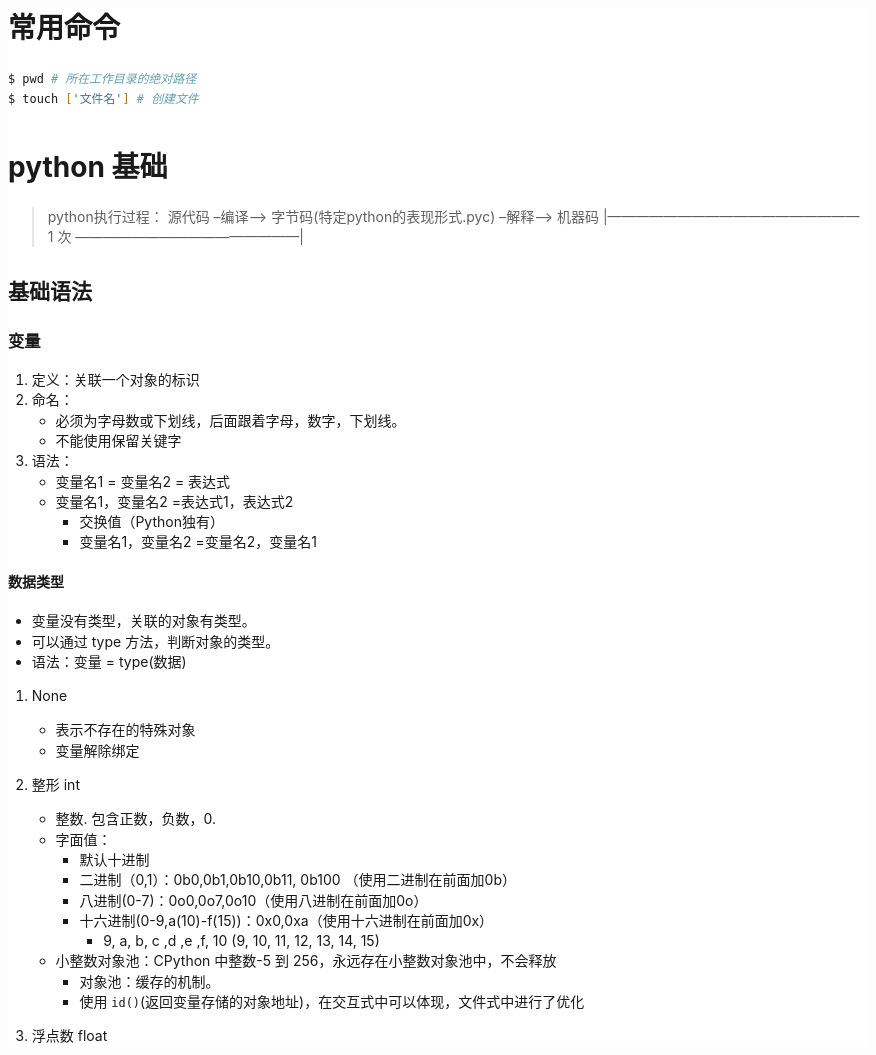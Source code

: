 # 常用命令

```bash
$ pwd # 所在工作目录的绝对路径
$ touch ['文件名'] # 创建文件
```

# python 基础

> python执行过程：
> 	源代码 –编译--> 字节码(特定python的表现形式.pyc) –解释--> 机器码
> 	|—————————————————— 1 次 ————————————————|

## 基础语法

### 变量

1.  定义：关联一个对象的标识
2.  命名：
    -   必须为字母数或下划线，后面跟着字母，数字，下划线。
    -   不能使用保留关键字
3.  语法：
    -   变量名1 = 变量名2 = 表达式
    -   变量名1，变量名2  =表达式1，表达式2
        -   交换值（Python独有）
        -   变量名1，变量名2  =变量名2，变量名1

#### 数据类型

-   变量没有类型，关联的对象有类型。
-   可以通过 type 方法，判断对象的类型。
-   语法：变量 = type(数据)

1.  None

    -   表示不存在的特殊对象
    -   变量解除绑定

2.  整形 int

    -   整数. 包含正数，负数，0.
    -   字面值：
        -   默认十进制
        -   二进制（0,1）：0b0,0b1,0b10,0b11, 0b100 （使用二进制在前面加0b）
        -   八进制(0-7)：0o0,0o7,0o10（使用八进制在前面加0o）
        -   十六进制(0-9,a(10)-f(15))：0x0,0xa（使用十六进制在前面加0x）
            -   9, a, b, c ,d ,e ,f, 10 (9, 10, 11, 12, 13, 14, 15)
    -   小整数对象池：CPython 中整数-5 到 256，永远存在小整数对象池中，不会释放
        -   对象池：缓存的机制。
        -   使用 `id()`(返回变量存储的对象地址)，在交互式中可以体现，文件式中进行了优化

3.  浮点数 float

-------------------------

§ **Aim of the task**:
Faithful copy, images left out: write out every line of data.

§ **Reply**:
Source code

: # 常用命令

```bash
$ pwd # 所在工作目录的绝对路径
$ touch ['文件名'] # 创建文件
```

# python 基础

> python执行过程：
> 	源代码 –编译--> 字节码(特定python的表现形式.pyc) –解释--> 机器码
> 	|—————————————————— 1 次 ————————————————|

## 基础语法

### 变量

1.  定义：关联一个对象的标识
2.  命名：
    -   必须为字母数或下划线，后面跟着字母，数字，下划线。
    -   不能使用保留关键字
3.  语法：
    -   变量名1 = 变量名2 = 表达式
    -   变量名1，变量名2  =表达式1，表达式2
        -   交换值（Python独有）
        -   变量名1，变量名2  =变量名2，变量名1

#### 数据类型

-   变量没有类型，关联的对象有类型。
-   可以通过 type 方法，判断对象的类型。
-   语法：变量 = type(数据)

1.  None

    -   表示不存在的特殊对象
    -   变量解除绑定

2.  整形 int

    -   整数. 包含正数，负数，0.
    -   字面值：
        -   默认十进制
        -   二进制（0,1）：0b0,0b1,0b10,0b11, 0b100 （使用二进制在前面加0b）
        -   八进制(0-7)：0o0,0o7,0o10（使用八进制在前面加0o）
        -   十六进制(0-9,a(10)-f(15))：0x0,0xa（使用十六进制在前面加0x）
            -   9, a, b, c ,d ,e ,f, 10 (9, 10, 11, 12, 13, 14, 15)
    -   小整数对象池：CPython 中整数-5 到 256，永远存在小整数对象池中，不会释放
        -   对象池：缓存的机制。
        -   使用 `id()`(返回变量存储的对象地址)，在交互式中可以体现，文件式中进行了优化

3.  浮点数 float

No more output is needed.